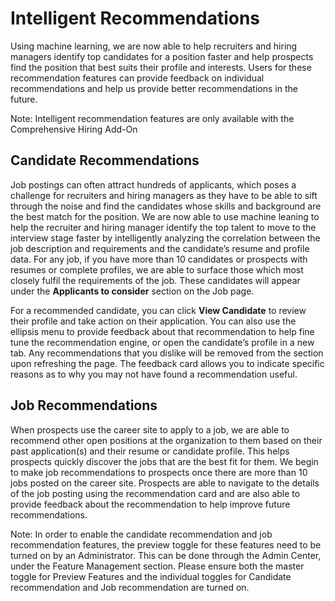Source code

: Intelligent Recommendations 
=============

Using machine learning, we are now able to help recruiters and hiring managers
identify top candidates for a position faster and help prospects find the
position that best suits their profile and interests. Users for these
recommendation features can provide feedback on individual recommendations and
help us provide better recommendations in the future.

Note: Intelligent recommendation features are only available with the
Comprehensive Hiring Add-On

Candidate Recommendations
-------------------------

Job postings can often attract hundreds of applicants, which poses a challenge
for recruiters and hiring managers as they have to be able to sift through the
noise and find the candidates whose skills and background are the best match for
the position. We are now able to use machine leaning to help the recruiter and
hiring manager identify the top talent to move to the interview stage faster by
intelligently analyzing the correlation between the job description and
requirements and the candidate’s resume and profile data. For any job, if you
have more than 10 candidates or prospects with resumes or complete profiles, we
are able to surface those which most closely fulfil the requirements of the job.
These candidates will appear under the **Applicants to consider** section on the
Job page.

For a recommended candidate, you can click **View Candidate** to review their
profile and take action on their application. You can also use the ellipsis menu
to provide feedback about that recommendation to help fine tune the
recommendation engine, or open the candidate’s profile in a new tab. Any
recommendations that you dislike will be removed from the section upon
refreshing the page. The feedback card allows you to indicate specific reasons
as to why you may not have found a recommendation useful.

Job Recommendations 
--------------------

When prospects use the career site to apply to a job, we are able to recommend
other open positions at the organization to them based on their past
application(s) and their resume or candidate profile. This helps prospects quickly discover
the jobs that are the best fit for them. We begin to make job recommendations to prospects
once there are more than 10 jobs posted on the career site. Prospects are able
to navigate to the details of the job posting using the recommendation card and
are also able to provide feedback about the recommendation to help improve
future recommendations.

Note: In order to enable the candidate recommendation and job recommendation
features, the preview toggle for these features need to be turned on by an
Administrator. This can be done through the Admin Center, under the Feature
Management section. Please ensure both the master toggle for Preview Features
and the individual toggles for Candidate recommendation and Job recommendation
are turned on.

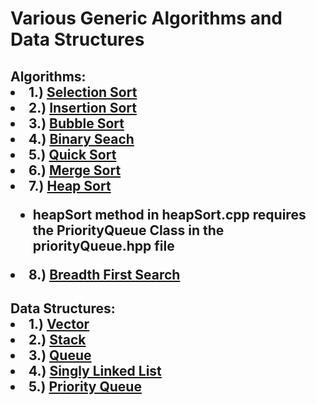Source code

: 
<h1>Various Generic Algorithms and Data Structures</h1>

<h2>
Algorithms:
<li>1.) <a href="algorithms/selectionSort.cpp">Selection Sort</a></li>
<li>2.) <a href="algorithms/insertionSort.cpp">Insertion Sort</a></li>
<li>3.) <a href="algorithms/bubbleSort.cpp">Bubble Sort</a></li>
<li>4.) <a href="algorithms/binarySearch.cpp">Binary Seach</a></li>
<li>5.) <a href="algorithms/quickSort.cpp">Quick Sort</a></li>
<li>6.) <a href="algorithms/mergeSort.cpp">Merge Sort</a></li>
<li>7.) <a href="algorithms/heapSort.cpp">Heap Sort</a> </li>
  <ul><li>heapSort method in heapSort.cpp requires the PriorityQueue Class in the priorityQueue.hpp file</li></ul>
<li>8.) <a href="algorithms/bfs.cpp">Breadth First Search</a> </li>
</h2>
<h2>
Data Structures: 
<li>1.) <a href="data_structures/vector.hpp">Vector</a></li>
<li>2.) <a href="data_structures/stack.hpp">Stack</a></li>
<li>3.) <a href="data_structures/queue.hpp">Queue</a></li>
<li>4.) <a href="data_structures/linkedlist.hpp">Singly Linked List</a></li>
<li>5.) <a href="data_structures/priorityQueue.hpp">Priority Queue</a></li>
</h2>

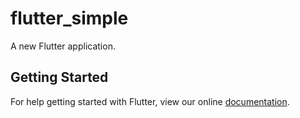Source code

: # flutter_simple

A new Flutter application.

## Getting Started

For help getting started with Flutter, view our online
[documentation](https://flutter.io/).
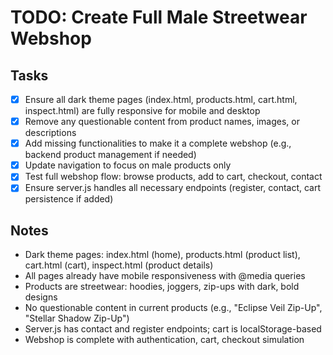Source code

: # TODO: Create Full Male Streetwear Webshop

## Tasks
- [x] Ensure all dark theme pages (index.html, products.html, cart.html, inspect.html) are fully responsive for mobile and desktop
- [x] Remove any questionable content from product names, images, or descriptions
- [x] Add missing functionalities to make it a complete webshop (e.g., backend product management if needed)
- [x] Update navigation to focus on male products only
- [x] Test full webshop flow: browse products, add to cart, checkout, contact
- [x] Ensure server.js handles all necessary endpoints (register, contact, cart persistence if added)

## Notes
- Dark theme pages: index.html (home), products.html (product list), cart.html (cart), inspect.html (product details)
- All pages already have mobile responsiveness with @media queries
- Products are streetwear: hoodies, joggers, zip-ups with dark, bold designs
- No questionable content in current products (e.g., "Eclipse Veil Zip-Up", "Stellar Shadow Zip-Up")
- Server.js has contact and register endpoints; cart is localStorage-based
- Webshop is complete with authentication, cart, checkout simulation
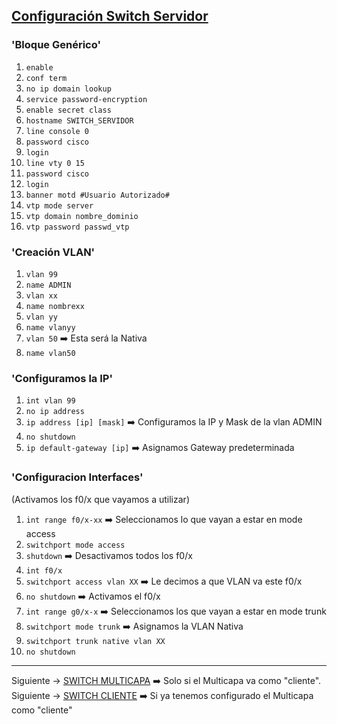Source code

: ## [Configuración Switch Servidor](README.md)

### 'Bloque Genérico'

1. `enable`
2. `conf term`
3. `no ip domain lookup`
4. `service password-encryption`
5. `enable secret class`
6. `hostname SWITCH_SERVIDOR`
7. `line console 0`
8. `password cisco`
9. `login`
10. `line vty 0 15`
11. `password cisco`
12. `login`
13. `banner motd #Usuario Autorizado#`
14. `vtp mode server`
15. `vtp domain nombre_dominio`
16. `vtp password passwd_vtp`

### 'Creación VLAN'

1. `vlan 99`
2. `name ADMIN`
3. `vlan xx`
4. `name nombrexx`
5. `vlan yy`
6. `name vlanyy`
7. `vlan 50` ➡️ Esta será la Nativa
8. `name vlan50`

### 'Configuramos la IP'
1. `int vlan 99`
2. `no ip address`
3. `ip address [ip] [mask]` ➡️ Configuramos la IP y Mask de la vlan ADMIN
4. `no shutdown`
5. `ip default-gateway [ip]` ➡️ Asignamos Gateway predeterminada

### 'Configuracion Interfaces'
(Activamos los f0/x que vayamos a utilizar)

1. `int range f0/x-xx` ➡️ Seleccionamos lo que vayan a estar en mode access
2. `switchport mode access`
3. `shutdown` ➡️ Desactivamos todos los f0/x
4. `int f0/x`
5. `switchport access vlan XX` ➡️ Le decimos a que VLAN va este f0/x
6. `no shutdown` ➡️ Activamos el f0/x
7. `int range g0/x-x` ➡️ Seleccionamos los que vayan a estar en mode trunk
8. `switchport mode trunk` ➡️ Asignamos la VLAN Nativa
9. `switchport trunk native vlan XX`
10. `no shutdown`

---
Siguiente -> [SWITCH MULTICAPA](multicapasvi.md) ➡️ Solo si el Multicapa va como "cliente".\
Siguiente -> [SWITCH CLIENTE](clientesvi.md) ➡️ Si ya tenemos configurado el Multicapa como "cliente"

■ Work to be completed ■
Although the records contain pictures, only the text should be copied, exactly as it stands.

■ Reply ■
Source code

: Intelligent Recommendations 
=============

Using machine learning, we are now able to help recruiters and hiring managers
identify top candidates for a position faster and help prospects find the
position that best suits their profile and interests. Users for these
recommendation features can provide feedback on individual recommendations and
help us provide better recommendations in the future.

Note: Intelligent recommendation features are only available with the
Comprehensive Hiring Add-On

Candidate Recommendations
-------------------------

Job postings can often attract hundreds of applicants, which poses a challenge
for recruiters and hiring managers as they have to be able to sift through the
noise and find the candidates whose skills and background are the best match for
the position. We are now able to use machine leaning to help the recruiter and
hiring manager identify the top talent to move to the interview stage faster by
intelligently analyzing the correlation between the job description and
requirements and the candidate’s resume and profile data. For any job, if you
have more than 10 candidates or prospects with resumes or complete profiles, we
are able to surface those which most closely fulfil the requirements of the job.
These candidates will appear under the **Applicants to consider** section on the
Job page.

For a recommended candidate, you can click **View Candidate** to review their
profile and take action on their application. You can also use the ellipsis menu
to provide feedback about that recommendation to help fine tune the
recommendation engine, or open the candidate’s profile in a new tab. Any
recommendations that you dislike will be removed from the section upon
refreshing the page. The feedback card allows you to indicate specific reasons
as to why you may not have found a recommendation useful.

Job Recommendations 
--------------------

When prospects use the career site to apply to a job, we are able to recommend
other open positions at the organization to them based on their past
application(s) and their resume or candidate profile. This helps prospects quickly discover
the jobs that are the best fit for them. We begin to make job recommendations to prospects
once there are more than 10 jobs posted on the career site. Prospects are able
to navigate to the details of the job posting using the recommendation card and
are also able to provide feedback about the recommendation to help improve
future recommendations.

Note: In order to enable the candidate recommendation and job recommendation
features, the preview toggle for these features need to be turned on by an
Administrator. This can be done through the Admin Center, under the Feature
Management section. Please ensure both the master toggle for Preview Features
and the individual toggles for Candidate recommendation and Job recommendation
are turned on.

Source code

: 
<h1>Various Generic Algorithms and Data Structures</h1>

<h2>
Algorithms:
<li>1.) <a href="algorithms/selectionSort.cpp">Selection Sort</a></li>
<li>2.) <a href="algorithms/insertionSort.cpp">Insertion Sort</a></li>
<li>3.) <a href="algorithms/bubbleSort.cpp">Bubble Sort</a></li>
<li>4.) <a href="algorithms/binarySearch.cpp">Binary Seach</a></li>
<li>5.) <a href="algorithms/quickSort.cpp">Quick Sort</a></li>
<li>6.) <a href="algorithms/mergeSort.cpp">Merge Sort</a></li>
<li>7.) <a href="algorithms/heapSort.cpp">Heap Sort</a> </li>
  <ul><li>heapSort method in heapSort.cpp requires the PriorityQueue Class in the priorityQueue.hpp file</li></ul>
<li>8.) <a href="algorithms/bfs.cpp">Breadth First Search</a> </li>
</h2>
<h2>
Data Structures: 
<li>1.) <a href="data_structures/vector.hpp">Vector</a></li>
<li>2.) <a href="data_structures/stack.hpp">Stack</a></li>
<li>3.) <a href="data_structures/queue.hpp">Queue</a></li>
<li>4.) <a href="data_structures/linkedlist.hpp">Singly Linked List</a></li>
<li>5.) <a href="data_structures/priorityQueue.hpp">Priority Queue</a></li>
</h2>

Source code

: # flutter_simple

A new Flutter application.

## Getting Started

For help getting started with Flutter, view our online
[documentation](https://flutter.io/).
Source code

: # TODO: Create Full Male Streetwear Webshop

## Tasks
- [x] Ensure all dark theme pages (index.html, products.html, cart.html, inspect.html) are fully responsive for mobile and desktop
- [x] Remove any questionable content from product names, images, or descriptions
- [x] Add missing functionalities to make it a complete webshop (e.g., backend product management if needed)
- [x] Update navigation to focus on male products only
- [x] Test full webshop flow: browse products, add to cart, checkout, contact
- [x] Ensure server.js handles all necessary endpoints (register, contact, cart persistence if added)

## Notes
- Dark theme pages: index.html (home), products.html (product list), cart.html (cart), inspect.html (product details)
- All pages already have mobile responsiveness with @media queries
- Products are streetwear: hoodies, joggers, zip-ups with dark, bold designs
- No questionable content in current products (e.g., "Eclipse Veil Zip-Up", "Stellar Shadow Zip-Up")
- Server.js has contact and register endpoints; cart is localStorage-based
- Webshop is complete with authentication, cart, checkout simulation
Source code

: ## [Configuración Switch Servidor](README.md)

### 'Bloque Genérico'

1. `enable`
2. `conf term`
3. `no ip domain lookup`
4. `service password-encryption`
5. `enable secret class`
6. `hostname SWITCH_SERVIDOR`
7. `line console 0`
8. `password cisco`
9. `login`
10. `line vty 0 15`
11. `password cisco`
12. `login`
13. `banner motd #Usuario Autorizado#`
14. `vtp mode server`
15. `vtp domain nombre_dominio`
16. `vtp password passwd_vtp`

### 'Creación VLAN'

1. `vlan 99`
2. `name ADMIN`
3. `vlan xx`
4. `name nombrexx`
5. `vlan yy`
6. `name vlanyy`
7. `vlan 50` ➡️ Esta será la Nativa
8. `name vlan50`

### 'Configuramos la IP'
1. `int vlan 99`
2. `no ip address`
3. `ip address [ip] [mask]` ➡️ Configuramos la IP y Mask de la vlan ADMIN
4. `no shutdown`
5. `ip default-gateway [ip]` ➡️ Asignamos Gateway predeterminada

### 'Configuracion Interfaces'
(Activamos los f0/x que vayamos a utilizar)

1. `int range f0/x-xx` ➡️ Seleccionamos lo que vayan a estar en mode access
2. `switchport mode access`
3. `shutdown` ➡️ Desactivamos todos los f0/x
4. `int f0/x`
5. `switchport access vlan XX` ➡️ Le decimos a que VLAN va este f0/x
6. `no shutdown` ➡️ Activamos el f0/x
7. `int range g0/x-x` ➡️ Seleccionamos los que vayan a estar en mode trunk
8. `switchport mode trunk` ➡️ Asignamos la VLAN Nativa
9. `switchport trunk native vlan XX`
10. `no shutdown`

---
Siguiente -> [SWITCH MULTICAPA](multicapasvi.md) ➡️ Solo si el Multicapa va como "cliente".\
Siguiente -> [SWITCH CLIENTE](clientesvi.md) ➡️ Si ya tenemos configurado el Multicapa como "cliente"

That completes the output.